CharacterEscape appears in RHS of both ClassEscape and AtomEscape, so we can't push this exclusion into the definition of CharacterEscape unless the two uses agree. But looking ahead, we see that AtomEscape also has a CharacterClassEscape alt followed by a CharacterEscape alt, so they do agree on that exclusion. That is, alt5 here will be:

  [lookahead != `b`] CharacterEscape[?U, ?N]

and we can push the CharacterClassEscape [dswDSW] exclusion down into CharacterEscape, and thence into IdentityEscape, and thence into SourceCharacterIdentityEscape.
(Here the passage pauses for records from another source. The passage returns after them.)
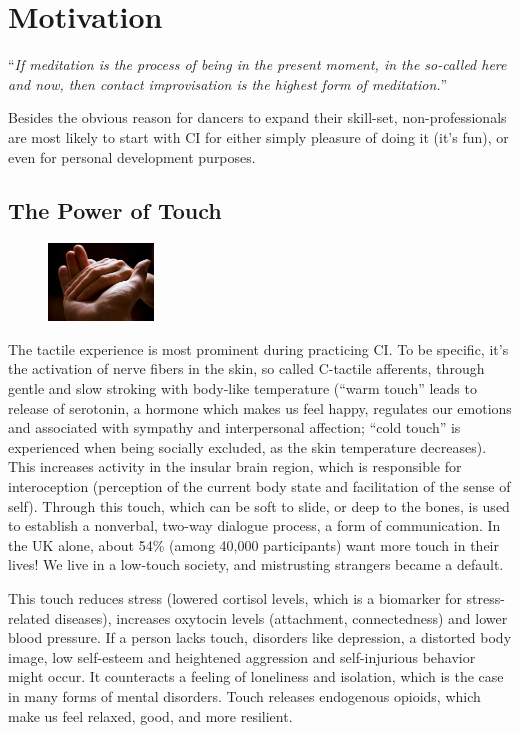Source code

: \section{Motivation}\label{sec:motivation}

``\textit{If meditation is the process of being in the present moment, in the so-called here and now, then contact improvisation is the highest form of meditation.}''

Besides the obvious reason for dancers to expand their skill-set, non-professionals are most likely to start with CI for either simply pleasure of doing it (it's fun), or even for personal development purposes.

\subsection{The Power of Touch}\label{subsec:the-power-of-touch}

\begin{figure}
\centering
\includegraphics[width=0.25\textwidth]{images/motivation}
\end{figure}

The tactile experience is most prominent during practicing CI. To be specific, it's the activation of nerve fibers in the skin, so called C-tactile afferents, through gentle and slow stroking with body-like temperature (``warm touch'' leads to release of serotonin, a hormone which makes us feel happy, regulates our emotions and associated with sympathy and interpersonal affection; ``cold touch'' is experienced when being socially excluded, as the skin temperature decreases).
This increases activity in the insular brain region, which is responsible for interoception (perception of the current body state and facilitation of the sense of self).
Through this touch, which can be soft to slide, or deep to the bones, is used to establish a nonverbal, two-way dialogue process, a form of communication.
In the UK alone, about 54\% (among 40,000 participants) want more touch in their lives!
We live in a low-touch society, and mistrusting strangers became a default.

This touch reduces stress (lowered cortisol levels, which is a biomarker for stress-related diseases), increases oxytocin levels (attachment, connectedness) and lower blood pressure.
If a person lacks touch, disorders like depression, a distorted body image, low self-esteem and heightened aggression and self-injurious behavior might occur.
It counteracts a feeling of loneliness and isolation, which is the case in many forms of mental disorders.
Touch releases endogenous opioids, which make us feel relaxed, good, and more resilient.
A quick summary for below: ClassEscape derives forms that start with any char except k under [+N], and then maybe have more chars.


ClassAtomNoDash[U, N] ::
  SourceCharacter but not one of `\` or `]` or `-`
  `\` ClassEscape[?U, ?N]
  `\` [lookahead == `c`]

forms:

  • alt1: any char except \ or ] or -
  • alt2: \ (any char except k under [+N]) (maybe more chars)
  • alt3: \ [lookahead == c]

alt1 can't be \, so can't conflict with alt2 or alt3.

But alt2 and alt3 conflict if the current input starts with \c. alt3 should only be considered if alt2 fails to match, i.e. if the input doesn't match c ClassControlLetter or c ControlLetter:

  `\` [lookahead == `c`] [lookahead <! `c` ClassControlLetter] [lookahead <! `c` ControlLetter]
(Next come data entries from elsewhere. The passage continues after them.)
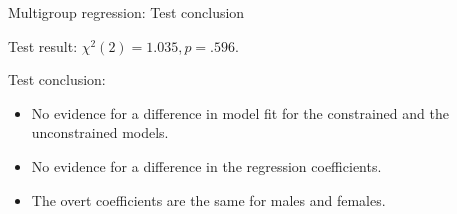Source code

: \documentclass[10pt]{beamer}\usepackage[]{graphicx}\usepackage[]{xcolor}
\begin{document}
%
\begin{frame}{Multigroup regression: Test conclusion}

Test result: $\chi^2(2) = 1.035, p=.596$.

\vspace{5mm}

Test conclusion:
\begin{itemize}
    \item No evidence for a difference in model fit for the constrained and the unconstrained models.
    \item No evidence for a difference in the regression coefficients.
    \item The overt coefficients are the same for males and females.
\end{itemize}

    
\end{frame}
%
% 
%     
%
\end{document}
This goes slightly outside what 5.1.5 Grammar Notation allows, in that c ClassControlLetter (likewise c ControlLetter) is neither an explicit set of token sequences, nor a single nonterminal. But the extension seems minor, as the phrase still expands to a finite set of token sequences.

(Alternatively, one could say:

  `\` [lookahead == `c`] [lookahead <! ClassEscape[?U, ?N]]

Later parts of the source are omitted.